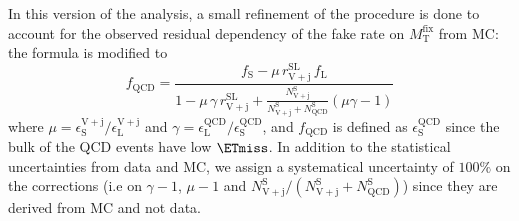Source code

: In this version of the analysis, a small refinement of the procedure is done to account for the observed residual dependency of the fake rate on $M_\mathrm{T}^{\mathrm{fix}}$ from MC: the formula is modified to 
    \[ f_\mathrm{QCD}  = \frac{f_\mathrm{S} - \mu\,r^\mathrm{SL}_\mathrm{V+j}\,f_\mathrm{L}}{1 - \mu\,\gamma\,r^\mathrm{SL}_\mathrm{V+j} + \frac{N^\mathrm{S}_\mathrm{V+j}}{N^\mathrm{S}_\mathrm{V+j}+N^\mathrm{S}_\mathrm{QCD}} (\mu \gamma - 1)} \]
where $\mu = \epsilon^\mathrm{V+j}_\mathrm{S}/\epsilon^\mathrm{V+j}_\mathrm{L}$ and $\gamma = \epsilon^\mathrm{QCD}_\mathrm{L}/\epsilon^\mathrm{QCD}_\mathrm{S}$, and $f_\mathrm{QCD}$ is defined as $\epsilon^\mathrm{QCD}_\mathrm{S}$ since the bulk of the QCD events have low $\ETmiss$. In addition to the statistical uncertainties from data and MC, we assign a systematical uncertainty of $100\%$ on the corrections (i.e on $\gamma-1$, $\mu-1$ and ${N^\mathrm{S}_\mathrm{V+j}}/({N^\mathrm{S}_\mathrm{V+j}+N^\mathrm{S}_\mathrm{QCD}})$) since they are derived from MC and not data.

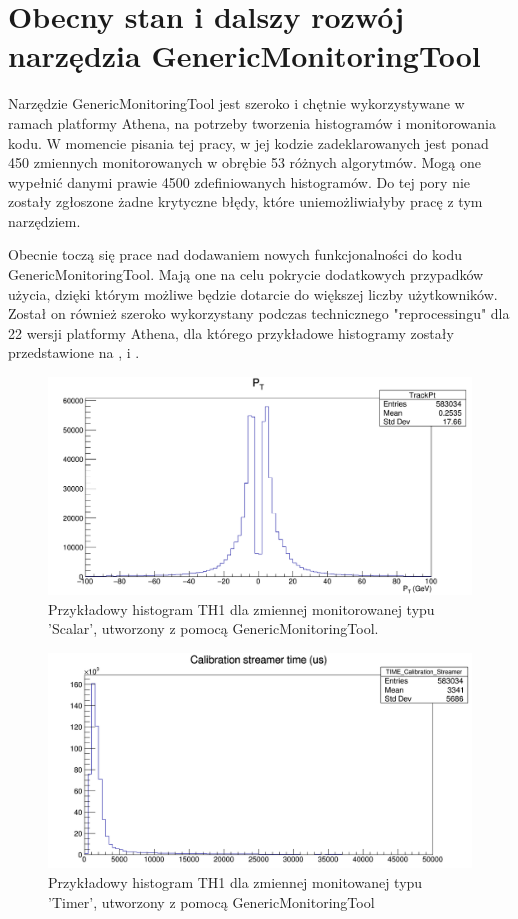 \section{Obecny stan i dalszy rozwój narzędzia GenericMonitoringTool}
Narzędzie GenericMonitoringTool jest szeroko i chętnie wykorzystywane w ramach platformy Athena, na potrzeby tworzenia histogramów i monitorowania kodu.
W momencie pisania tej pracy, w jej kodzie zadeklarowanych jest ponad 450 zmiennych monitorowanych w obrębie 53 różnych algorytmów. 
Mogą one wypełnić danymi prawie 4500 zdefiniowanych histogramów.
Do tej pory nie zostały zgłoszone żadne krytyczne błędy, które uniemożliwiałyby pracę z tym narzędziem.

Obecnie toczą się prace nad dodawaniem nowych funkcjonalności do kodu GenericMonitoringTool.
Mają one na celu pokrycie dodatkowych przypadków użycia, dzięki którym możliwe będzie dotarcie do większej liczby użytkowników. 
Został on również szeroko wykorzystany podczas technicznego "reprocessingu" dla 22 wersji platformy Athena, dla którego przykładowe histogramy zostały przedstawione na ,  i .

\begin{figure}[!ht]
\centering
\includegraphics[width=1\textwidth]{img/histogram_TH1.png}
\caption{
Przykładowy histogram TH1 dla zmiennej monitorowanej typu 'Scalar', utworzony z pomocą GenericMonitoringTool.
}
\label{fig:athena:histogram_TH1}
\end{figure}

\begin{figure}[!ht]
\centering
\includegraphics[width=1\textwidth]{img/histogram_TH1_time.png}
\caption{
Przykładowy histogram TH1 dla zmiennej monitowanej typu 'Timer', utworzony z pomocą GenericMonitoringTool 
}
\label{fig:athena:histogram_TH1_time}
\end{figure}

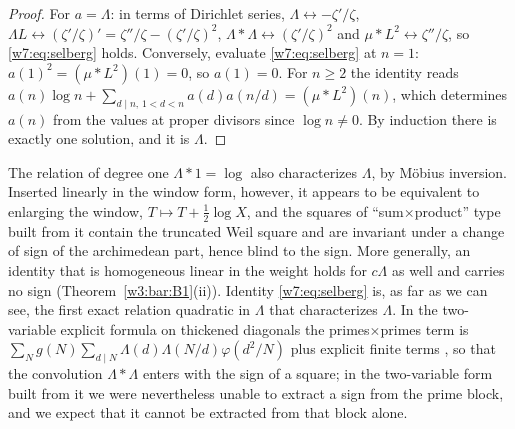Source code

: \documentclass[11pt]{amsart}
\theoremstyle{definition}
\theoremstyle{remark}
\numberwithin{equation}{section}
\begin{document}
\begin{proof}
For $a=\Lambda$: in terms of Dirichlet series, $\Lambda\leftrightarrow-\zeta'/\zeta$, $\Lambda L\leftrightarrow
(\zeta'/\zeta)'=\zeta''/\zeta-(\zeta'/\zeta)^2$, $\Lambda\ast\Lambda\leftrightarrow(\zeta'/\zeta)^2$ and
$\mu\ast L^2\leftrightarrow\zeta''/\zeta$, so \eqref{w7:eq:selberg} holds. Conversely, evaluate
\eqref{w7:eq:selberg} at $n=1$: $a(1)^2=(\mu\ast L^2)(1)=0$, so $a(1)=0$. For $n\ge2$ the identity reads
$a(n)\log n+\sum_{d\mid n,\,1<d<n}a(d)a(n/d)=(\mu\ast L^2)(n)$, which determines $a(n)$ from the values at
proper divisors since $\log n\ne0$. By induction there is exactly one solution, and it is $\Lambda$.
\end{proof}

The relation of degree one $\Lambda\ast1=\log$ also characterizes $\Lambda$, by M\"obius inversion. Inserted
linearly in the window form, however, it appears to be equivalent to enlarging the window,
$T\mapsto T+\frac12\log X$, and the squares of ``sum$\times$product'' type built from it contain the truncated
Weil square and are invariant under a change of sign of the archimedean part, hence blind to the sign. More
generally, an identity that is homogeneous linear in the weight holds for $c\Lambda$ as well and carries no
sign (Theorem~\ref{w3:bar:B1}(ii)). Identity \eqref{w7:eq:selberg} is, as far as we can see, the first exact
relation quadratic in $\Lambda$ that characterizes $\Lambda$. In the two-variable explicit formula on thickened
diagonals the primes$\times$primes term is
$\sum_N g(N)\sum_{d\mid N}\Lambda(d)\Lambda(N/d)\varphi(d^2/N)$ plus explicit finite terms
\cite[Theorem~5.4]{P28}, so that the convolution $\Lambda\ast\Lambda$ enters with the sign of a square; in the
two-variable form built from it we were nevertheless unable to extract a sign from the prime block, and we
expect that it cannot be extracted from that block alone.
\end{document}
+++
YOUR INSTRUCTIONS - Return the span of lines in the data above that opens at the line with "explicit finite terms" and closes at the line with "two-variable form built", exactly, ends included, nothing else.

ANSWER SECTION -
$\sum_N g(N)\sum_{d\mid N}\Lambda(d)\Lambda(N/d)\varphi(d^2/N)$ plus explicit finite terms
\cite[Theorem~5.4]{P28}, so that the convolution $\Lambda\ast\Lambda$ enters with the sign of a square; in the
two-variable form built from it we were nevertheless unable to extract a sign from the prime block, and we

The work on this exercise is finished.